La définition de la lumière comme réalité tôb est significative. Tôb est un adjectif hébraïque qui est tout à la fois éthique, esthétique et pratique, et il désigne pour cela quelque chose de bon, de beau et d’utile. Par contraste, dès lors, la ténèbre apparaît comme la négation de l’être, de la vie, du bien et de la vérité. Pour cette raison, alors que le zénith paradisiaque est immergé dans la splendeur de la lumière, le nadir infernal est enveloppé d’obscurité. C’est ce que l’on peut lire dans le livre biblique de Job où les enfers sont décris comme « le pays de ténèbre et d’ombre de mort, le pays où l’aurore est nuit noire, où l’ombre de mort couvre le désordre et la clarté y est nuit noire » (10, 21-22).
Pour la même raison, l’antithèse lumière-ténèbres se transforme en un paradigme moral et spirituel. C’est ce qui apparaît dans de nombreuses cultures et atteint son sommet dans l’hymne-prologue de l’Evangile de Jean déjà cité, où la lumière du Verbe divin « brille dans les ténèbres et les ténèbres ne l’ont pas vaincue » (1,5). Un peu plus loin, dans ce quatrième Evangile, il est écrit : « La lumière est venue dans le monde, mais les hommes ont préféré l’obscurité à la lumière… Quiconque fait le mal hait la lumière et ne vient pas à la lumière… Quiconque fait la vérité vient à la lumière » (Jn 3, 19-21).
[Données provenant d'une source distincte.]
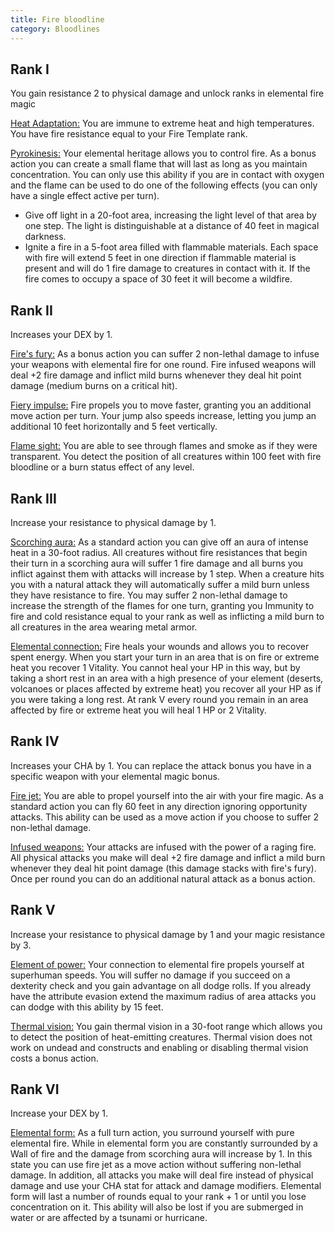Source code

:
 ```yaml
---
title: Fire bloodline
category: Bloodlines
---
```


## Rank I 

You gain resistance 2 to physical damage and unlock ranks in elemental fire magic

<u>Heat Adaptation:</u> You are immune to extreme heat and high temperatures. You have fire resistance equal to your Fire Template rank.

<u>Pyrokinesis:</u> Your elemental heritage allows you to control fire. As a bonus action you can create a small flame that will last as long as you maintain concentration. You can only use this ability if you are in contact with oxygen and the flame can be used to do one of the following effects (you can only have a single effect active per turn).

- Give off light in a 20-foot area, increasing the light level of that area by one step. The light is distinguishable at a distance of 40 feet in magical darkness.
- Ignite a fire in a 5-foot area filled with flammable materials. Each space with fire will extend 5 feet in one direction if flammable material is present and will do 1 fire damage to creatures in contact with it. If the fire comes to occupy a space of 30 feet it will become a wildfire.

## Rank II

Increases your DEX by 1.

<u>Fire's fury:</u> As a bonus action you can suffer 2 non-lethal damage to infuse your weapons with elemental fire for one round. Fire infused weapons will deal +2 fire damage and inflict mild burns whenever they deal hit point damage (medium burns on a critical hit). 

<u>Fiery impulse:</u> Fire propels you to move faster, granting you an additional move action per turn. Your jump also speeds increase, letting you jump an additional 10 feet horizontally and 5 feet vertically. 

<u>Flame sight:</u> You are able to see through flames and smoke as if they were transparent. You detect the position of all creatures within 100 feet with fire bloodline or a burn status effect of any level.

## Rank III 

Increase your resistance to physical damage by 1.

<u>Scorching aura:</u> As a standard action you can give off an aura of intense heat in a 30-foot radius. All creatures without fire resistances that begin their turn in a scorching aura will suffer 1 fire damage and all burns you inflict against them with attacks will increase by 1 step. When a creature hits you with a natural attack they will automatically suffer a mild burn unless they have resistance to fire. You may suffer 2 non-lethal damage to increase the strength of the flames for one turn, granting you Immunity to fire and cold resistance equal to your rank as well as inflicting a mild burn to all creatures in the area wearing metal armor.

<u>Elemental connection:</u> Fire heals your wounds and allows you to recover spent energy. When you start your turn in an area that is on fire or extreme heat you recover 1 Vitality. You cannot heal your HP in this way, but by taking a short rest in an area with a high presence of your element (deserts, volcanoes or places affected by extreme heat) you recover all your HP as if you were taking a long rest. At rank V every round you remain in an area affected by fire or extreme heat you will heal 1 HP or 2 Vitality.

## Rank IV

Increases your CHA by 1. You can replace the attack bonus you have in a specific weapon with your elemental magic bonus.

<u>Fire jet:</u> You are able to propel yourself into the air with your fire magic. As a standard action you can fly 60 feet in any direction ignoring opportunity attacks. This ability can be used as a move action if you choose to suffer 2 non-lethal damage.

<u>Infused weapons:</u> Your attacks are infused with the power of a raging fire. All physical attacks you make will deal +2 fire damage and inflict a mild burn whenever they deal hit point damage (this damage stacks with fire's fury). Once per round you can do an additional natural attack as a bonus action.

## Rank V

Increase your resistance to physical damage by 1 and your magic resistance by 3.

<u>Element of power:</u> Your connection to elemental fire propels yourself at superhuman speeds. You will suffer no damage if you succeed on a dexterity check and you gain advantage on all dodge rolls. If you already have the attribute evasion extend the maximum radius of area attacks you can dodge with this ability by 15 feet.

<u>Thermal vision:</u>  You gain thermal vision in a 30-foot range which allows you to detect the position of heat-emitting creatures. Thermal vision does not work on undead and constructs and enabling or disabling thermal vision costs a bonus action. 

## Rank VI 

Increase your DEX by 1.

<u>Elemental form:</u> As a full turn action, you surround yourself with pure elemental fire. While in elemental form you are constantly surrounded by a Wall of fire and the damage from scorching aura will increase by 1. In this state you can use fire jet as a move action without suffering non-lethal damage. In addition, all attacks you make will deal fire instead of physical damage and use your CHA stat for attack and damage modifiers. Elemental form will last a number of rounds equal to your rank + 1 or until you lose concentration on it. This ability will also be lost if you are submerged in water or are affected by a tsunami or hurricane.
Et provenant de la communauté juive du Ier sc. av. J.C., un texte que l’on a découvert à Qumran le long des rives occidentales de la Mer morte, décrit « la guerre des fils de la lumière contre les fils des ténèbres », suivant un modèle symbolique constant pour définir le contraste entre le bien et le mal, entre les élus et les réprouvés.
Ce dualisme se reflète aussi dans l’opposition anges et démons, ou dans les principes opposés du yang et du yin, dans les divinités qui luttent entre elles comme le Marduk créateur et la Tiamat destructrice de la cosmologie babylonienne, come Ormuzd (ou Ahura Mazda) et Ahriman du culte mazdéen chez les Perses, ou encore comme Deva et Asura de l’hindouisme. Cette même dialectique acquiert une nouvelle forme dans l’horizon mystique, si l’on songe au thème de la « nuit obscure » introduit par le grand auteur mystique et poète espagnol du XVIème, saint Jean de la Croix. Dans ce cas, le tourment, l’épreuve et l’attente de la nuit de l’esprit sont comme le sein fécond qui précède la génération de la lumière de la révélation et de la rencontre avec Dieu.
En synthèse, nous pouvons partager l’affirmation d’Ariel, dans le Faust de Goethe : Welch Getöse bringt das Licht!, « Quel vacarme apporte la lumière ! » (II, acte I, v. 4671). Celle-ci, en effet, est un signe glorieux et vital, il est une métaphore sacrée et transcendante, mais il n’est pas inoffensif parce qu’il génère des tensions avec son contraire, la ténèbre, en se transformant en un symbole de la lutte morale et existentielle. Son irradiation, donc, du cosmos perce dans l’histoire, de l’infini descend dans le fini ; et c’est pour cela que l’humanité aspire à la lumière, comme dans le cri final que l’on attribue à ce même Goethe, Mehr Licht!, « plus de lumière » : en un sens physique à cause du fait de se voiler les yeux dans l’agonie, mais aussi dans un sens existentiel et spirituel d’aspiration à une épiphanie suprême de lumière. C’est ce qu’invoque l’antique poète juif des Psaumes : « Car chez toi est la fontaine de la vie, à ta lumière nous voyons la lumière ! » (Ps 36, 10).